Epigenetic Regulation of Erythropoiesis: From Developmental Programs to Therapeutic Targets.

Erythropoiesis, the process driving the differentiation of hematopoietic stem and progenitor cells to mature erythrocytes, unfolds through tightly orchestrated developmental stages, each defined by profound epigenetic remodeling. From the initial commitment of hematopoietic progenitors to the terminal enucleation of erythrocytes, dynamic changes in chromatin accessibility, transcription factor occupancy, and three-dimensional genome architecture govern lineage specification and stage-specific gene expression. Advances in our understanding of the regulatory genome have uncovered how non-coding elements, including enhancers, silencers, and insulators, shape the transcriptional landscape of erythroid cells. These elements work in concert with lineage-determining transcription factors to establish and maintain erythroid identity. Disruption of these epigenetic programs-whether by inherited mutations, somatic alterations, or environmental stress-can lead to a wide range of hematologic disorders.
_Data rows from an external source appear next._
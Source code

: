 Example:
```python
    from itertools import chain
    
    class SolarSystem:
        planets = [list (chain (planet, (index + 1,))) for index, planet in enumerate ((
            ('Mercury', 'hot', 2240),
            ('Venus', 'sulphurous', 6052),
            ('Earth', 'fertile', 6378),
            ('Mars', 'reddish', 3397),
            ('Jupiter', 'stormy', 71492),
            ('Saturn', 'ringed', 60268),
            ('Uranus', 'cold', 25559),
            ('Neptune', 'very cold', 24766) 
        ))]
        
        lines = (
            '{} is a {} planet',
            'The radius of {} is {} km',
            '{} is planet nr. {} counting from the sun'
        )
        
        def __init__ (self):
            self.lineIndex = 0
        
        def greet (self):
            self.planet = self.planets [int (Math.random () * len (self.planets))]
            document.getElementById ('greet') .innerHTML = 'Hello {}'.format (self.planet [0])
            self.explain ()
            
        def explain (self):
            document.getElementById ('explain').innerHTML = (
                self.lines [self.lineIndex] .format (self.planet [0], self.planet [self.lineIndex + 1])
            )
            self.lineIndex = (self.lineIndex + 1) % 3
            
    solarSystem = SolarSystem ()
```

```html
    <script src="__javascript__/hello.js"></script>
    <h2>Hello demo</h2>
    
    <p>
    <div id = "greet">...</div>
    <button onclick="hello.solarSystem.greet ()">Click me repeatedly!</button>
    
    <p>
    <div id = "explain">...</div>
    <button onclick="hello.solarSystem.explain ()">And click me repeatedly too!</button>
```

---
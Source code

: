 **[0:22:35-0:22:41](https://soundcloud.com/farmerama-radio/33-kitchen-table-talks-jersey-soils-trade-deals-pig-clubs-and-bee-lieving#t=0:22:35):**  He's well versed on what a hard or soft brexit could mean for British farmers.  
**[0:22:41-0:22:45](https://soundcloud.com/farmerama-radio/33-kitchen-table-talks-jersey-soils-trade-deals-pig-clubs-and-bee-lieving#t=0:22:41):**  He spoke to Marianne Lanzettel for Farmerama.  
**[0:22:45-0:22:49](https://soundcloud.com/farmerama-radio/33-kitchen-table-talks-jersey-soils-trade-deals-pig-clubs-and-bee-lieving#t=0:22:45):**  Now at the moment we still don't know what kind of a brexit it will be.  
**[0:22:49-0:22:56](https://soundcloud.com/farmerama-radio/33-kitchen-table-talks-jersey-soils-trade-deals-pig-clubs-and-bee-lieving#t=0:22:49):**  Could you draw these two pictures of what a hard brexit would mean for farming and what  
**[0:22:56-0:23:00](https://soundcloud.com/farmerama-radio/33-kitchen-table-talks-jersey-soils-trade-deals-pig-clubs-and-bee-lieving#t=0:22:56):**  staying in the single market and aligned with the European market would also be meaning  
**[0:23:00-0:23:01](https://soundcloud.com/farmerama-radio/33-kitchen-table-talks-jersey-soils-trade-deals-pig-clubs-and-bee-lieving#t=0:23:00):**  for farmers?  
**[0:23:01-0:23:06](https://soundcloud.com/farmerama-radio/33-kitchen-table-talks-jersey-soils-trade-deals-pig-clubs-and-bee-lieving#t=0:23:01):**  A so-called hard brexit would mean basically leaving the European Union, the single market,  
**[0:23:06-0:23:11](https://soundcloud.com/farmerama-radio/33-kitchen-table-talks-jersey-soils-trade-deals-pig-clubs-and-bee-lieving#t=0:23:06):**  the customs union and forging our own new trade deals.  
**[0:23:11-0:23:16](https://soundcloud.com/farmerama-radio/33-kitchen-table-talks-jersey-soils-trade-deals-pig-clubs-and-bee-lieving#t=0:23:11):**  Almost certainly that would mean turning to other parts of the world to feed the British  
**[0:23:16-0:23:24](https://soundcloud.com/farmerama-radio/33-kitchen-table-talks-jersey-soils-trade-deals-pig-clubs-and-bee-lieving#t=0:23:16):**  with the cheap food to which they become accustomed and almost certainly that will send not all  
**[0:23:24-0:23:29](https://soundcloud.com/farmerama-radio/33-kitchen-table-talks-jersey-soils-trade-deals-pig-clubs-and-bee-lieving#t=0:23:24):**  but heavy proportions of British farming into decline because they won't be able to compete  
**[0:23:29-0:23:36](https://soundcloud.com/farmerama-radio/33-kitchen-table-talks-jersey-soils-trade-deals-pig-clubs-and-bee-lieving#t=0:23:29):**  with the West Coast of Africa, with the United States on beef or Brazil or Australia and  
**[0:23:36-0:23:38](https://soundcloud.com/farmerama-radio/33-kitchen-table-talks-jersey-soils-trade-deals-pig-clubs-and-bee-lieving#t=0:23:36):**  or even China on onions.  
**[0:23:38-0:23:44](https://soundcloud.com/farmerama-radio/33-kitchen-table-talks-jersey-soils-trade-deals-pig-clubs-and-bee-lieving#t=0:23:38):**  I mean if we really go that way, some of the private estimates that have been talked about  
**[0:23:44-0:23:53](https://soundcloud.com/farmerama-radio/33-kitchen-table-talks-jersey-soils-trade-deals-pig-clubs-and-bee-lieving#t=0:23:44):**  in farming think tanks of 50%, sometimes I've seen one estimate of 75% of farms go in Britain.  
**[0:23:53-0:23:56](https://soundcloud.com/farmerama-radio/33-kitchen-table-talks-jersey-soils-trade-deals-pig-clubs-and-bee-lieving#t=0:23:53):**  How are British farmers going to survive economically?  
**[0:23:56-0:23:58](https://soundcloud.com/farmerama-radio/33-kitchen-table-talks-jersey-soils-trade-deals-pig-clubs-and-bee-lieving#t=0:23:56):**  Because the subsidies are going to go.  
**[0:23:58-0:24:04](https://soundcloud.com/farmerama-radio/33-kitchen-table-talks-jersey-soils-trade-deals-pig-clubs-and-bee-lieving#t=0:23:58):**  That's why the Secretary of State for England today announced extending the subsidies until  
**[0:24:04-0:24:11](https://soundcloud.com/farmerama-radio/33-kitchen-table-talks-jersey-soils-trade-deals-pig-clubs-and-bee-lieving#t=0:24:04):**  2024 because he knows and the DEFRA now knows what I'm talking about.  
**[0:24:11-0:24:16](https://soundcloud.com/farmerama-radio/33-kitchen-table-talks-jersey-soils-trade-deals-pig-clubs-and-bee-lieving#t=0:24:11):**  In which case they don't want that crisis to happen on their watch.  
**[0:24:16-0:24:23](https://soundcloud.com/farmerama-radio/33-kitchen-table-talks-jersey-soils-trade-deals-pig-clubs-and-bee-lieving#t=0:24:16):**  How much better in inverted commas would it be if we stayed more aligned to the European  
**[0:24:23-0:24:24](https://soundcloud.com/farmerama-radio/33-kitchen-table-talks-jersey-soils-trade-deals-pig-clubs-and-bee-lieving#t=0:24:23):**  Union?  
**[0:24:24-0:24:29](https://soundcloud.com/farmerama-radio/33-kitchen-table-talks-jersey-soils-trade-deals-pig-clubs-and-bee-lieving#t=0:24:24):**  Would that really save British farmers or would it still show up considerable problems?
Importantly, this growing knowledge base has opened new therapeutic avenues, enabling the development of precision tools that target regulatory circuits to correct gene expression. These include epigenetic drugs, enhancer-targeted genome editing, and lineage-restricted gene therapies that leverage endogenous regulatory logic. As our understanding of erythroid epigenomics deepens, so too does our ability to design rational, cell-type-specific interventions for red blood cell disorders.